Antiviral opportunities of Mannich bases derived from triterpenic N‐propargylated indoles

Abstract

AbstractOleanolic and glycyrrhetic acids alkyne derivatives were synthesized as a result of propargylation of the indole NH‐group condensed with the triterpene A‐ring, the following aminomethylation led to a series of Mannich bases. The synthesized compounds were tested for their potential inhibition of influenza A/PuertoRico/8/34 (H1N1) virus in Madin‐Darby canine kidney (MDCK) cell culture and SARS‐CoV‐2 pseudovirus in baby hamster kidney‐21‐human angiotensin‐converting enzyme 2 (BHK‐21‐hACE2) cells.
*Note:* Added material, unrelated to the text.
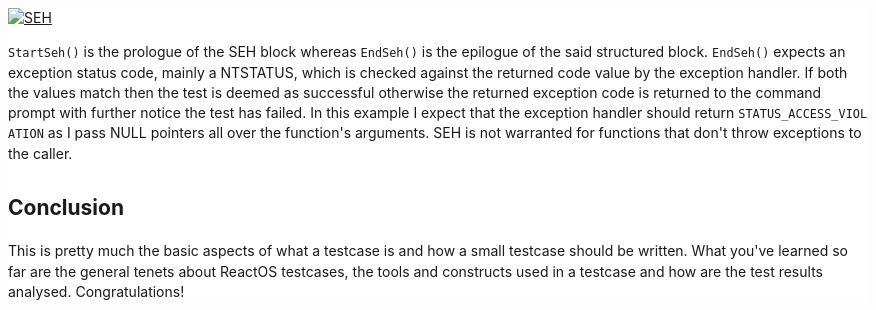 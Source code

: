 [![SEH](../images/write-apitest/seh.png)](../images/write-apitest/seh.png)

`StartSeh()` is the prologue of the SEH block whereas `EndSeh()` is the epilogue of the said structured block. `EndSeh()` expects an exception status code, mainly a NTSTATUS, which is checked against the returned code value by the exception handler. If both the values match then the test is deemed as successful otherwise the returned exception code is returned to the command prompt with further notice the test has failed. In this example I expect that the exception handler should return `STATUS_ACCESS_VIOLATION` as I pass NULL pointers all over the function's arguments. SEH is not warranted for functions that don't throw exceptions to the caller.

## Conclusion

This is pretty much the basic aspects of what a testcase is and how a small testcase should be written. What you've learned so far are the general tenets about ReactOS testcases, the tools and constructs used in a testcase and how are the test results analysed. Congratulations!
Mannich bases of oleanolic and glycyrrhetic acids N‐propargylated indoles 7, 8, and 12 were the most efficacious against influenza virus A with IC50 7–10 μM together with a low toxicity (CC50 > 145 μM) and high selectivity index SI value 20. Indolo‐oleanolic acid morpholine amide Mannich base holding N‐methylpiperazine moiety 9 showed anti‐SARS‐CoV‐2 pseudovirus activity with EC50 value of 14.8 μM. Molecular docking and dynamics modeling investigated the binding mode of the compounds 7 and 12 into the binding pocket of influenza A virus M2 protein and compound 9 into the RBD domain of SARS‐CoV‐2 spike glycoprotein.